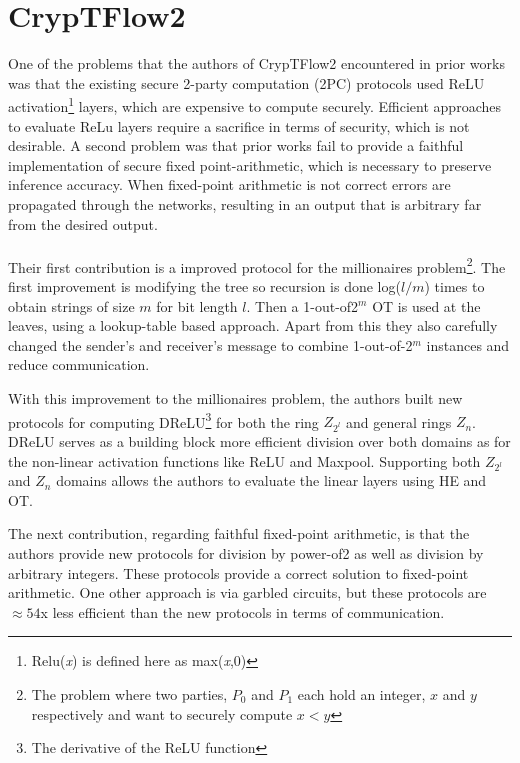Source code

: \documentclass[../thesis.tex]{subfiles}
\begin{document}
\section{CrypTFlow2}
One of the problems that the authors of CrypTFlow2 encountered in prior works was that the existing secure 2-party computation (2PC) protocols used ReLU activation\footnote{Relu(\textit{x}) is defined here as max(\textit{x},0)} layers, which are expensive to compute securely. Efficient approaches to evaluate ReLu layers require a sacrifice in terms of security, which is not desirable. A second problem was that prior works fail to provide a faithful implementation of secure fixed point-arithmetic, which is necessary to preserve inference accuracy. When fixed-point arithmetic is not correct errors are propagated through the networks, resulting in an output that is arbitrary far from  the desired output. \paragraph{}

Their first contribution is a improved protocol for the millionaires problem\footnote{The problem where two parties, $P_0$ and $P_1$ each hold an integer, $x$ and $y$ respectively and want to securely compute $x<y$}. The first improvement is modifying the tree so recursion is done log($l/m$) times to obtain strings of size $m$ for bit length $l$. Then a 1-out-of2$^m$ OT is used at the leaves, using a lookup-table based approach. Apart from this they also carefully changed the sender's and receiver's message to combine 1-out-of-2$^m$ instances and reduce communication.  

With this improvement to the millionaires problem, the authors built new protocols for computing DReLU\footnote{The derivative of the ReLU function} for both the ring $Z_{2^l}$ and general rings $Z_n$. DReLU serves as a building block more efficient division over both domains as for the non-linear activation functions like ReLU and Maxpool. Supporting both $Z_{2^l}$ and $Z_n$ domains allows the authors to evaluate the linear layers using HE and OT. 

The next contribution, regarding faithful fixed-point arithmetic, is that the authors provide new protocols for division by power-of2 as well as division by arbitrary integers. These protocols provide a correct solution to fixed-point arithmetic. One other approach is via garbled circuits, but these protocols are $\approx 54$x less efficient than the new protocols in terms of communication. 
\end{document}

::::::::

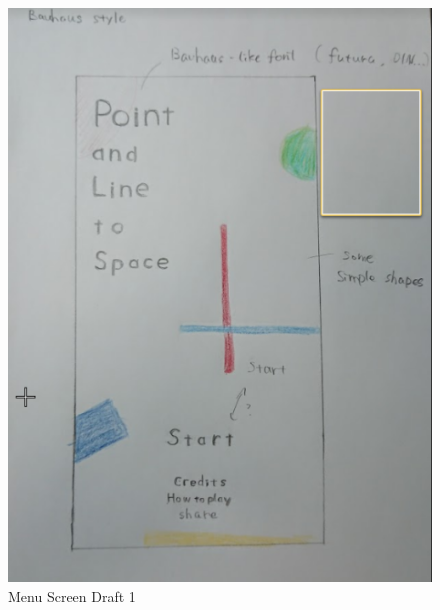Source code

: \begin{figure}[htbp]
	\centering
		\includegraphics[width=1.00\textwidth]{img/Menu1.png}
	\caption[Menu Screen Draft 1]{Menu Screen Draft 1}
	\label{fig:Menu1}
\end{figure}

::::::::

### TO DO:
Every line above with the string "terms" in it should be copied into the answer.

### OUTPUT FOR THIS EXERCISE:
One of the problems that the authors of CrypTFlow2 encountered in prior works was that the existing secure 2-party computation (2PC) protocols used ReLU activation\footnote{Relu(\textit{x}) is defined here as max(\textit{x},0)} layers, which are expensive to compute securely. Efficient approaches to evaluate ReLu layers require a sacrifice in terms of security, which is not desirable. A second problem was that prior works fail to provide a faithful implementation of secure fixed point-arithmetic, which is necessary to preserve inference accuracy. When fixed-point arithmetic is not correct errors are propagated through the networks, resulting in an output that is arbitrary far from  the desired output. \paragraph{}
The next contribution, regarding faithful fixed-point arithmetic, is that the authors provide new protocols for division by power-of2 as well as division by arbitrary integers. These protocols provide a correct solution to fixed-point arithmetic. One other approach is via garbled circuits, but these protocols are $\approx 54$x less efficient than the new protocols in terms of communication. 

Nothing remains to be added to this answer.